* _Exercise_
Each line in the records below that has the word "world" should be copied.
** Opening Data supplied block **
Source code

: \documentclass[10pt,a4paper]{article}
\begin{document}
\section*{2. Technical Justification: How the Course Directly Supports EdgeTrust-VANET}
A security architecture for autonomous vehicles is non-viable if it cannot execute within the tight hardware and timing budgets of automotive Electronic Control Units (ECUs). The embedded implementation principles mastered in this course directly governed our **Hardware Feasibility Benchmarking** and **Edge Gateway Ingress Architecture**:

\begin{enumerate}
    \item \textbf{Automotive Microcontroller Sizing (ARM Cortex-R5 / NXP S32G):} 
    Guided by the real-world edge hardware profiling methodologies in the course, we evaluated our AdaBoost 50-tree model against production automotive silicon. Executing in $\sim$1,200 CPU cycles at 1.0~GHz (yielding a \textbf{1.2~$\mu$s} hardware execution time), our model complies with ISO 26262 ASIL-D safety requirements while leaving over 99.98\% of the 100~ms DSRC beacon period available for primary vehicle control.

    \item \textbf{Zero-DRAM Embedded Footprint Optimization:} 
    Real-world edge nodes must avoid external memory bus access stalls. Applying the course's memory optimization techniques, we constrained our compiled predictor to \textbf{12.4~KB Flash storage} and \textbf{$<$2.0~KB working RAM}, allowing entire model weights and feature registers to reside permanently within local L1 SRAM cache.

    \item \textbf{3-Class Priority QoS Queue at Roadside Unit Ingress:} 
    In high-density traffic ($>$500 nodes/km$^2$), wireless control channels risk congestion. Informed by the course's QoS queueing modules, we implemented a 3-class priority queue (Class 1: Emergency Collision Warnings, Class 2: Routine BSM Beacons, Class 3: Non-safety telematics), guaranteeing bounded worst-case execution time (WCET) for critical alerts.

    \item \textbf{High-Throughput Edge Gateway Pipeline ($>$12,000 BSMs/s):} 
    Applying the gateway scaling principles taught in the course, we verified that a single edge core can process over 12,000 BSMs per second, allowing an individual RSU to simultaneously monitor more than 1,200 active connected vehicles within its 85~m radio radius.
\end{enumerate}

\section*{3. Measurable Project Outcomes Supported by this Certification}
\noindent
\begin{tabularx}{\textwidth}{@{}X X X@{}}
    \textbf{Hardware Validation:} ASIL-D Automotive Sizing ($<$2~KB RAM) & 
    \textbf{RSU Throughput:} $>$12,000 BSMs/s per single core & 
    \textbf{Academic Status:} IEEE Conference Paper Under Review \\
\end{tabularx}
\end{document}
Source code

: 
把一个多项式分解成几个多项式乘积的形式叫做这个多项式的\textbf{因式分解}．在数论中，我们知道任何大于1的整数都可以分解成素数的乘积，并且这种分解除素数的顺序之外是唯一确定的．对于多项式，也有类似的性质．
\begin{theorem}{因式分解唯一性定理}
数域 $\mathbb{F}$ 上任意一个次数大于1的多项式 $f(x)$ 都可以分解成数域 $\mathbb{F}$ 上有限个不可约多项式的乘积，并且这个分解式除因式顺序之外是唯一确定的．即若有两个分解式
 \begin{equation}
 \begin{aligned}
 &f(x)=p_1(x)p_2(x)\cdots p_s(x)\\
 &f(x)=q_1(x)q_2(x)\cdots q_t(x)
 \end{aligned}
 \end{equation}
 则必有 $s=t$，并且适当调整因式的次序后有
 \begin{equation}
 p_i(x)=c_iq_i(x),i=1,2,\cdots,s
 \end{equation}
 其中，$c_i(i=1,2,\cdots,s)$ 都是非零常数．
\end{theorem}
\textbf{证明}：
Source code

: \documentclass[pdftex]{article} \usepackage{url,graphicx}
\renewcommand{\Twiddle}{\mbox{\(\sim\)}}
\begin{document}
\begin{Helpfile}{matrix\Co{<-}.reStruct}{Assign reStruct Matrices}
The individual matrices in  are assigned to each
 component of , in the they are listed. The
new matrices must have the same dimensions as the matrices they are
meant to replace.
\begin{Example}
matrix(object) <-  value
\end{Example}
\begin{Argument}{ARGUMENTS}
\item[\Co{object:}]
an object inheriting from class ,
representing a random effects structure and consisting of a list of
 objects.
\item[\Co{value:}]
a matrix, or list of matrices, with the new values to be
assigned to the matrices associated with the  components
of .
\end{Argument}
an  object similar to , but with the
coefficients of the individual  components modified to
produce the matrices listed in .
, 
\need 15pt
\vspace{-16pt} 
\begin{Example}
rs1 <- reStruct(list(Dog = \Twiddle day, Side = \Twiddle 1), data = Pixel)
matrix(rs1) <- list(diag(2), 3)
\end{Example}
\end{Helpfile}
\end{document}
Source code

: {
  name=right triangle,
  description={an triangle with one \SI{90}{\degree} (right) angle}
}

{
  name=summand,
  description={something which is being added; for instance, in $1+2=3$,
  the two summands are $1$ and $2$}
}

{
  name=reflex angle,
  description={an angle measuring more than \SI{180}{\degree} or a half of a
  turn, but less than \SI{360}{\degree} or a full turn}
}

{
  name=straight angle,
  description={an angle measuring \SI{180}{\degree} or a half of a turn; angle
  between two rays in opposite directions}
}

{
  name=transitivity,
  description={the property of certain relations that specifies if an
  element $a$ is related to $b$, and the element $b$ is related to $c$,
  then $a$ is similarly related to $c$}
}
** Closing Data supplied block **
* _Answer to the exercise_
    Guided by the real-world edge hardware profiling methodologies in the course, we evaluated our AdaBoost 50-tree model against production automotive silicon. Executing in $\sim$1,200 CPU cycles at 1.0~GHz (yielding a \textbf{1.2~$\mu$s} hardware execution time), our model complies with ISO 26262 ASIL-D safety requirements while leaving over 99.98\% of the 100~ms DSRC beacon period available for primary vehicle control.
    Real-world edge nodes must avoid external memory bus access stalls. Applying the course's memory optimization techniques, we constrained our compiled predictor to \textbf{12.4~KB Flash storage} and \textbf{$<$2.0~KB working RAM}, allowing entire model weights and feature registers to reside permanently within local L1 SRAM cache.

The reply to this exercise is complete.